WHAT YOU NEED TO DO = Your answer must be every line of the data that holds the string "analysis".

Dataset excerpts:
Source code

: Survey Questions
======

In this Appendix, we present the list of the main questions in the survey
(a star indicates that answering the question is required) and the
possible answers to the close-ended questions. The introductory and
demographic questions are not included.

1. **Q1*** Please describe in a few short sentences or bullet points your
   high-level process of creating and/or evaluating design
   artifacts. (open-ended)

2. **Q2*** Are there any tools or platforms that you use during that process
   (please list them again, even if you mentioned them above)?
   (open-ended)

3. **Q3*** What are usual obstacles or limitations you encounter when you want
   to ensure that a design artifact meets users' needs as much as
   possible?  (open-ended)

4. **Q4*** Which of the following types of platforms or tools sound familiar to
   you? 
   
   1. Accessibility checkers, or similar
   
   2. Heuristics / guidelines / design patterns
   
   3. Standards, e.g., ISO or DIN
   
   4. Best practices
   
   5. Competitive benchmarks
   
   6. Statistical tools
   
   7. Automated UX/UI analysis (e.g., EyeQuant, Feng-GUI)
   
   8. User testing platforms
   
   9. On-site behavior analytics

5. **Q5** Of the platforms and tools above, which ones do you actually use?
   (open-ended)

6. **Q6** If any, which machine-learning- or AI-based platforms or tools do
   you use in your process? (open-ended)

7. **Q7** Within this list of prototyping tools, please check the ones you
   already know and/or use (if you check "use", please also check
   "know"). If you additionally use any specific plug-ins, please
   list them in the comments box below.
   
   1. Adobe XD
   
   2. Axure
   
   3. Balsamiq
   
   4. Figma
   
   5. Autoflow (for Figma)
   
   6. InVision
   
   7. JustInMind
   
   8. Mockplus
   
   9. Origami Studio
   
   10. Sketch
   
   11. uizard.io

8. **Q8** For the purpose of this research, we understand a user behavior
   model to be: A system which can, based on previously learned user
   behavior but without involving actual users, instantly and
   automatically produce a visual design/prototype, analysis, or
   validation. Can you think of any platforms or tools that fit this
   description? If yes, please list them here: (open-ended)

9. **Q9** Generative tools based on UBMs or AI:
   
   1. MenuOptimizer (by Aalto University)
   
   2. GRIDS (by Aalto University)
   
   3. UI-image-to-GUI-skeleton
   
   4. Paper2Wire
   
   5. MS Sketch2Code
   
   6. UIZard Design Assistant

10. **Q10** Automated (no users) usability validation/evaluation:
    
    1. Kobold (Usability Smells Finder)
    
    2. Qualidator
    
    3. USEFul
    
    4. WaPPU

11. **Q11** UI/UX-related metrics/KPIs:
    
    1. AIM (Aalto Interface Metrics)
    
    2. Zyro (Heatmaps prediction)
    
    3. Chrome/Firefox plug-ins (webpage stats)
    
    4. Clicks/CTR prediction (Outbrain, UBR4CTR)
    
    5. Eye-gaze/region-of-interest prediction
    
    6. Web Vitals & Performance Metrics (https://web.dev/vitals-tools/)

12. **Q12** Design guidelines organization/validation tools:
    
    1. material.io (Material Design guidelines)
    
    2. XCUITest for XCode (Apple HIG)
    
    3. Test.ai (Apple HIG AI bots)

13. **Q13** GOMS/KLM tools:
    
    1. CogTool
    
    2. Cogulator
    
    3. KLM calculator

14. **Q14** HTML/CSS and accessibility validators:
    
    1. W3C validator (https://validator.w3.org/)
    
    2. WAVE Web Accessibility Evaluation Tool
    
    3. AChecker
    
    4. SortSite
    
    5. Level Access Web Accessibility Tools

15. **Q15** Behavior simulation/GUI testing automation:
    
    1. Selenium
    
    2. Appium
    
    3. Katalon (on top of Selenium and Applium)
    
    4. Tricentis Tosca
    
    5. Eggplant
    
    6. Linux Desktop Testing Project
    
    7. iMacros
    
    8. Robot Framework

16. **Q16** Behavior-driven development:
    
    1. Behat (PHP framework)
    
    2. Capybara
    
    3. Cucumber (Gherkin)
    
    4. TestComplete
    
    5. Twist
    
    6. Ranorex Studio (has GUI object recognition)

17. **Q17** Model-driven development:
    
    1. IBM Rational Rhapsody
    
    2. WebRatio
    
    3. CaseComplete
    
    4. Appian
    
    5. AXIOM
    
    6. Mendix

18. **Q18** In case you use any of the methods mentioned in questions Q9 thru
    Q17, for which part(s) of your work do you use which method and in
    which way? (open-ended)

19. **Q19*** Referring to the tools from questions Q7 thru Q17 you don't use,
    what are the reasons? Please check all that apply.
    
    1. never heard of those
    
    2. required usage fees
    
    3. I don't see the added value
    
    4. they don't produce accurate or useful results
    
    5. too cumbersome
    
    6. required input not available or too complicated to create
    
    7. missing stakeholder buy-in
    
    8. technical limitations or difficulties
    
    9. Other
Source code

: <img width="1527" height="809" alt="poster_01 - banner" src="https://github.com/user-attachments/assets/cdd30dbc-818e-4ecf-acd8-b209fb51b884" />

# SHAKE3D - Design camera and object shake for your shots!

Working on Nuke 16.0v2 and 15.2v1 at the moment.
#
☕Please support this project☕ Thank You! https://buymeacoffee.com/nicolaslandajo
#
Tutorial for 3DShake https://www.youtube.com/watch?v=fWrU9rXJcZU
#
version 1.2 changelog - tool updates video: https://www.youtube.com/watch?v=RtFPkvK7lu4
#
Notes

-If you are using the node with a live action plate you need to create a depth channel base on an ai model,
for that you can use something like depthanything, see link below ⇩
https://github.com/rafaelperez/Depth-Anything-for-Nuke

EXERCISE RESULT =
   7. Automated UX/UI analysis (e.g., EyeQuant, Feng-GUI)
   automatically produce a visual design/prototype, analysis, or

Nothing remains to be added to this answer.